Это принятие стиля Иль-де-Франса, если оно порой и совпадает, как на лангедокском Юге, с установлением капетингского владычества в этом регионе, очень часто не сопровождается этим господством, так что тесно связать оба феномена нельзя. И еще нам известно, что капетингские суверены отнюдь не вмешивались в сооружение церквей, за исключением их дворцовых часовен в Париже или Сен-Жермен-ан-Ле; что это движение, покрывшее королевство религиозными сооружениями в новом стиле, является результатом массы местных спонтанных или необходимых инициатив; что в нем невозможно обнаружить какие-нибудь следы руководства или организации.

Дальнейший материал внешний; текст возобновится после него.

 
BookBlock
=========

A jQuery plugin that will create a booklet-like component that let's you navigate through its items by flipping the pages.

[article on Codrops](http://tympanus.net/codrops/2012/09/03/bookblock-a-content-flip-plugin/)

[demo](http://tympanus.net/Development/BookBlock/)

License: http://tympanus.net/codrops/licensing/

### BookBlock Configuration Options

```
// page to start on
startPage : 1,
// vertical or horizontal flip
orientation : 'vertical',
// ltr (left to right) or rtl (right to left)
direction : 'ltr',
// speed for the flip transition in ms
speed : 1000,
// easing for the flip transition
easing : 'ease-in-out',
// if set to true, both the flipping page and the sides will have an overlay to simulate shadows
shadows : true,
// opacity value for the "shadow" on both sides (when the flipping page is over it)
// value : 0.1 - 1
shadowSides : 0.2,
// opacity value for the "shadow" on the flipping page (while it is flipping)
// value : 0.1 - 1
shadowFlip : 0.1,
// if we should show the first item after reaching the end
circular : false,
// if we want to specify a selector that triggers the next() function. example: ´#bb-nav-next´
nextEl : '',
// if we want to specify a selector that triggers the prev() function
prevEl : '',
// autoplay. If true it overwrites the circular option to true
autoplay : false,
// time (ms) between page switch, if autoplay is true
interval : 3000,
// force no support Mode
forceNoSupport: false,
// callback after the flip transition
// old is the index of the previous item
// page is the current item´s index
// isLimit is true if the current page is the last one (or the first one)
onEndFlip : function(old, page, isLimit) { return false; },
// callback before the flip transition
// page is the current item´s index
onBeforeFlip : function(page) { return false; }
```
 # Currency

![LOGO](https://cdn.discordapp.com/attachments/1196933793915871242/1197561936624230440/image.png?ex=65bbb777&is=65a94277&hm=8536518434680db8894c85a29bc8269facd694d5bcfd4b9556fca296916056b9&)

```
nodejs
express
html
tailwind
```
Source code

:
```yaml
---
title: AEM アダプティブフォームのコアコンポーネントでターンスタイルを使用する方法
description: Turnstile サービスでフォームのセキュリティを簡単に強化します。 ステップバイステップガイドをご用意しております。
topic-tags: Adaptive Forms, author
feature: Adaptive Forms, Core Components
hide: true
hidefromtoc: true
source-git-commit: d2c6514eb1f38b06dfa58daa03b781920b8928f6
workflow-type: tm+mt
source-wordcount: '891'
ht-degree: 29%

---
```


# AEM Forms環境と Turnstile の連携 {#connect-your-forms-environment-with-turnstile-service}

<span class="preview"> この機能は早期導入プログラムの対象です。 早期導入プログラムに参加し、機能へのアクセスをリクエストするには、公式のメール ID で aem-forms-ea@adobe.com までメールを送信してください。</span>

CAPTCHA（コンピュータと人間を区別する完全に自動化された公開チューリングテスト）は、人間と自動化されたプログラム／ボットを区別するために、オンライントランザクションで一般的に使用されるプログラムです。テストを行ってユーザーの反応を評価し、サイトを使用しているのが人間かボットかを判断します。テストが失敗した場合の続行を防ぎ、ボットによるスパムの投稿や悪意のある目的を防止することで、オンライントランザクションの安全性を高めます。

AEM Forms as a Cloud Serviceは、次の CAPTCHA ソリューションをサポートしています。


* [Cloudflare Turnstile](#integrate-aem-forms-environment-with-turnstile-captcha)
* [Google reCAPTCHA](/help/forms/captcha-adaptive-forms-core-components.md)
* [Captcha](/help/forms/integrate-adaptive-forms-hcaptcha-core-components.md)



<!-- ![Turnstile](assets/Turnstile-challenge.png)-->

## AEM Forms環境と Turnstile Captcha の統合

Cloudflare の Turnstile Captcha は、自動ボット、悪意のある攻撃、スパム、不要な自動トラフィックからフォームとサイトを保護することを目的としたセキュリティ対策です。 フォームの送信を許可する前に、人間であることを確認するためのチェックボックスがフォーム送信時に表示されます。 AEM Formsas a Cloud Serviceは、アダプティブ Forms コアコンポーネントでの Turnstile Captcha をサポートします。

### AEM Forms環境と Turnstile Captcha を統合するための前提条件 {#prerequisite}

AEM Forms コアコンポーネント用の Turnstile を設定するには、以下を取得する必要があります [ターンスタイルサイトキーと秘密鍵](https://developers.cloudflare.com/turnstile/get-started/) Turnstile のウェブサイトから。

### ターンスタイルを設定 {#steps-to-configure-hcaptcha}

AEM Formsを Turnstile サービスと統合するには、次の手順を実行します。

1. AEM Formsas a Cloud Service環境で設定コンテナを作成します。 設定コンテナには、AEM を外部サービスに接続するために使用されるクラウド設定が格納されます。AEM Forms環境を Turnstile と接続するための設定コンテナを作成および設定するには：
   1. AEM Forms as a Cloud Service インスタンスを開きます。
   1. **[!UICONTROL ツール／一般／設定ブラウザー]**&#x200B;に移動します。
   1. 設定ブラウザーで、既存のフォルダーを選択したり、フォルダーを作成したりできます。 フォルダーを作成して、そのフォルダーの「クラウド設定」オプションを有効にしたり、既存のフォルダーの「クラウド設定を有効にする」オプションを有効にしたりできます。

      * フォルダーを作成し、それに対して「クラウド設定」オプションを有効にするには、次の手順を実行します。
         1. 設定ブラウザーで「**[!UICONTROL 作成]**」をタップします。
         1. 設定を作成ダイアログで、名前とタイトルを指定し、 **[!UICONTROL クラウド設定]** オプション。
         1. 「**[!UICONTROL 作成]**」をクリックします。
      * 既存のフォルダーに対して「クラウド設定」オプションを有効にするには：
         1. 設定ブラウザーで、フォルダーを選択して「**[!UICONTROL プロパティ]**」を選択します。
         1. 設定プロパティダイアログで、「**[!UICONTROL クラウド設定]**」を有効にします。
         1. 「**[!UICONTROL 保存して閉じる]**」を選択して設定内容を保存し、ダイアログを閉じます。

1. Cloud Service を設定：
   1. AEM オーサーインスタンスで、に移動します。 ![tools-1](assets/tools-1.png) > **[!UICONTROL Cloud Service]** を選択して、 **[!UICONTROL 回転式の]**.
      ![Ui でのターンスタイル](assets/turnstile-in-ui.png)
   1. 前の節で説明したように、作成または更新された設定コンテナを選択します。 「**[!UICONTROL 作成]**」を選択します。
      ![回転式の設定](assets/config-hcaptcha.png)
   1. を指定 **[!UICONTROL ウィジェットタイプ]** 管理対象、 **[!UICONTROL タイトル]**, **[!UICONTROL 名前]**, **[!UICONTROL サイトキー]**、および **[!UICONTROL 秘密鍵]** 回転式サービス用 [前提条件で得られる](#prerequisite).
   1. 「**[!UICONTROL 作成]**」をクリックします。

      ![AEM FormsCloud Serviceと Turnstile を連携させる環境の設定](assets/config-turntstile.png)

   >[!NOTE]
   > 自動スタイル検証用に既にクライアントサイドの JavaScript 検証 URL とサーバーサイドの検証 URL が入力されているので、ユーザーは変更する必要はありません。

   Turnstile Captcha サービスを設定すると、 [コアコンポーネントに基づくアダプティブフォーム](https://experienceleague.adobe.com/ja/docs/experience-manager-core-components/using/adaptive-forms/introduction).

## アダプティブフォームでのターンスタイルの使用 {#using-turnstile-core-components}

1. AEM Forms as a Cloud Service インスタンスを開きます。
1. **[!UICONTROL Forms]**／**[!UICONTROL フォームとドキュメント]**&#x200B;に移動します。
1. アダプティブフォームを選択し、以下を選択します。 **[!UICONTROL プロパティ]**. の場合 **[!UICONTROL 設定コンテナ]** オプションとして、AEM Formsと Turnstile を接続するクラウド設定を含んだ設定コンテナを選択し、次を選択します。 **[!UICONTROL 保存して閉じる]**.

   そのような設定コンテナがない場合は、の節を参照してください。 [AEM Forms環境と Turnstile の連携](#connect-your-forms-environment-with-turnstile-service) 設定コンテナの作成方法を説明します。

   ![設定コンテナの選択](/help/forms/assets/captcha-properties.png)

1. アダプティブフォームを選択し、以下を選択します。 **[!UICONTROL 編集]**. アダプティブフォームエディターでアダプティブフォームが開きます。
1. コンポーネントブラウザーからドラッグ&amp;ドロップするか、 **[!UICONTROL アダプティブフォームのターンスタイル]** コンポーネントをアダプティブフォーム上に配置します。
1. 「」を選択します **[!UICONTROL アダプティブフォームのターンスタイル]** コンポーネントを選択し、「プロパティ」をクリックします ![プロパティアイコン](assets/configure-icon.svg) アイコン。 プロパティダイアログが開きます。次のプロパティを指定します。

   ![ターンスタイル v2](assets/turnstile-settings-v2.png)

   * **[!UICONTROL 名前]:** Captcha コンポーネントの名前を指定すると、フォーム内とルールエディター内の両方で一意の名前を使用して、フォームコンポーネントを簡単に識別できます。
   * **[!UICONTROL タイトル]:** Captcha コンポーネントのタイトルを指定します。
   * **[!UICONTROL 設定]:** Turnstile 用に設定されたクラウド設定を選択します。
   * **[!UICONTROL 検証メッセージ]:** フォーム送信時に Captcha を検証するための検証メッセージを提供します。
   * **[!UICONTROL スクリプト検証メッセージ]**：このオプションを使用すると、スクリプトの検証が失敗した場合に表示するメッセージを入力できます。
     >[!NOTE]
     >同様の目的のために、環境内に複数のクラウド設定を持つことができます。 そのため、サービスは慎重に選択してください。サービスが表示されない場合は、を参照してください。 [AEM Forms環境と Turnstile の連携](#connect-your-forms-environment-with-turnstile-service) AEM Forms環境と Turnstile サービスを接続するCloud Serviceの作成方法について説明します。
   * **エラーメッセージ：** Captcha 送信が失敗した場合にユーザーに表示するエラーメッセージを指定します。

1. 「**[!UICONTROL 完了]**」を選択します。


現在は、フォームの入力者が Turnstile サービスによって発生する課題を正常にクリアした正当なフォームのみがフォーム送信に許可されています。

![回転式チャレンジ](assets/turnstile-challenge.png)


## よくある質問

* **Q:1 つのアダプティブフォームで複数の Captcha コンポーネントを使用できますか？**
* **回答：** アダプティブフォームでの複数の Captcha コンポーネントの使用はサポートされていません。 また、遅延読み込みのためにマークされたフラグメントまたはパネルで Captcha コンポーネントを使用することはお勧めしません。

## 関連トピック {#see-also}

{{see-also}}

Чтобы объяснить успехи этой новой формы искусства, предлагались различные доводы, которыми, конечно, не следует пренебрегать, в частности, преимуществом решений технических проблем новой манеры строительства, с которыми сталкивались тогда архитекторы, возводя монументы одновременно и просторные, и хорошо освещенные изнутри. Но новое искусство, если его центром и началом считать архитектуру, является, однако, совершенно иным, чем простой манерой строить. Оно — все, что обнаруживается в различных проявлениях поиска пластической красоты. Открытие крестовой стрельчатой арки не объясняется одним новым искусством, этого недостаточно, чтобы понять причину его успеха.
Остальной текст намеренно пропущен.